▶ **Problem to solve**: Every line containing the string "Spearman" is to be copied from the records.

==== Working data ====

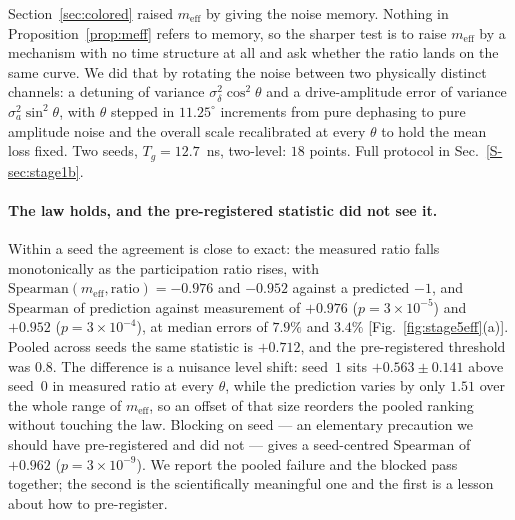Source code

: \documentclass[aps,pra,twocolumn,superscriptaddress,reprint,nofootinbib,floatfix]{revtex4-2}
\theoremstyle{definition}
\newcommand{\sref}[1]{Sec.~\ref{S-#1}}
\begin{document}
Section~\ref{sec:colored} raised $m_{\mathrm{eff}}$ by giving the noise
memory. Nothing in Proposition~\ref{prop:meff} refers to memory, so the
sharper test is to raise $m_{\mathrm{eff}}$ by a mechanism with no time
structure at all and ask whether the ratio lands on the same curve. We did
that by rotating the noise between two physically distinct channels: a
detuning of variance $\sigma_\delta^2\cos^2\theta$ and a drive-amplitude
error of variance $\sigma_a^2\sin^2\theta$, with $\theta$ stepped in
$11.25^\circ$ increments from pure dephasing to pure amplitude noise and the
overall scale recalibrated at every $\theta$ to hold the mean loss fixed. Two
seeds, $T_g=12.7$~ns, two-level: $18$ points. Full protocol in
\sref{sec:stage1b}.

\paragraph*{The law holds, and the pre-registered statistic did not see it.}
Within a seed the agreement is close to exact: the measured ratio falls
monotonically as the participation ratio rises, with
$\mathrm{Spearman}(m_{\mathrm{eff}},\text{ratio})=-0.976$ and $-0.952$
against a predicted $-1$, and $\mathrm{Spearman}$ of prediction against
measurement of $+0.976$ ($p=3\times10^{-5}$) and $+0.952$
($p=3\times10^{-4}$), at median errors of $7.9\%$ and $3.4\%$
[Fig.~\ref{fig:stage5eff}(a)]. Pooled across seeds the same statistic is
$+0.712$, and the pre-registered threshold was $0.8$. The difference is a
nuisance level shift: seed~$1$ sits $+0.563\pm0.141$ above seed~$0$ in
measured ratio at every $\theta$, while the prediction varies by only $1.51$
over the whole range of $m_{\mathrm{eff}}$, so an offset of that size
reorders the pooled ranking without touching the law. Blocking on seed --- an
elementary precaution we should have pre-registered and did not --- gives a
seed-centred $\mathrm{Spearman}$ of $+0.962$ ($p=3\times10^{-9}$). We report
the pooled failure and the blocked pass together; the second is the
scientifically meaningful one and the first is a lesson about how to
pre-register.
\end{document}
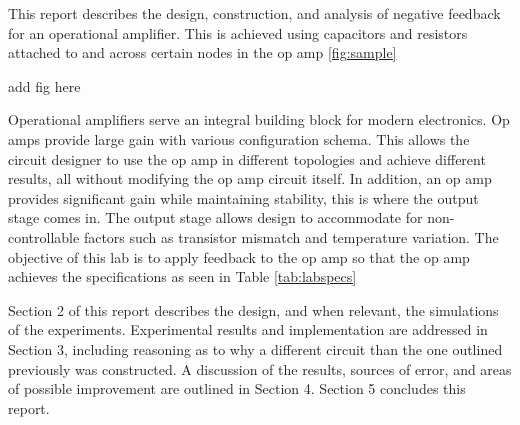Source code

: 



	
This report describes the design, construction, and analysis of negative feedback for an operational amplifier. This is achieved using capacitors and resistors attached to and across certain nodes in the op amp \ref{fig:sample}


add fig here	
	
	
	
	
Operational amplifiers serve an integral building block for modern electronics. Op amps provide large gain with various configuration schema. This allows the circuit designer to use the op amp in different topologies and achieve different results, all without modifying the op amp circuit itself. In addition, an op amp provides significant gain while maintaining stability, this is where the output stage comes in. The output stage allows design to accommodate for non-controllable factors such as transistor mismatch and temperature variation.   The objective of this lab is to apply feedback to the op amp so that the op amp achieves the specifications as seen in Table \ref{tab:labspecs}


\noindent Section 2 of this report describes the design, and when relevant, the simulations of the experiments. Experimental results and implementation are addressed in Section 3, including reasoning as to why a different circuit than the one outlined previously was constructed. A discussion of the results, sources of error, and areas of possible improvement are outlined in Section 4. Section 5 concludes this report. \newline


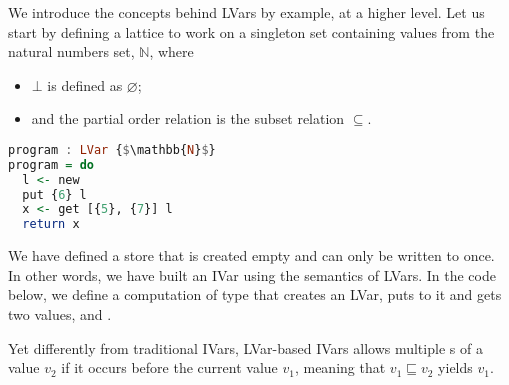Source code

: \documentclass[main.tex]{subfiles}
\begin{document}
We introduce the concepts behind LVars by example, at a higher level. Let us start by defining a lattice to work on a singleton set containing values from the natural numbers set, $\mathbb{N}$, where
\begin{itemize}
\item $\bot$ is defined as $\varnothing$;
\item and the partial order relation is the subset relation $\subseteq$.
\end{itemize}

\begin{lstlisting}[language=Haskell]
program : LVar {$\mathbb{N}$}
program = do
  l <- new
  put {6} l
  x <- get [{5}, {7}] l
  return x
\end{lstlisting}

We have defined a store that is created empty and can only be written to once. In other words, we have built an IVar using the semantics of LVars. In the code below, we define a computation  of type  that creates an LVar, puts  to it and gets two values,  and .

Yet differently from traditional IVars, LVar-based IVars allows multiple s of a value $v_2$ if it occurs before the current value $v_1$, meaning that $v_1 \sqsubseteq v_2$ yields $v_1$.
\end{document}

====

▶ **Answer section**:
$\mathrm{Spearman}(m_{\mathrm{eff}},\text{ratio})=-0.976$ and $-0.952$
against a predicted $-1$, and $\mathrm{Spearman}$ of prediction against
seed-centred $\mathrm{Spearman}$ of $+0.962$ ($p=3\times10^{-9}$). We report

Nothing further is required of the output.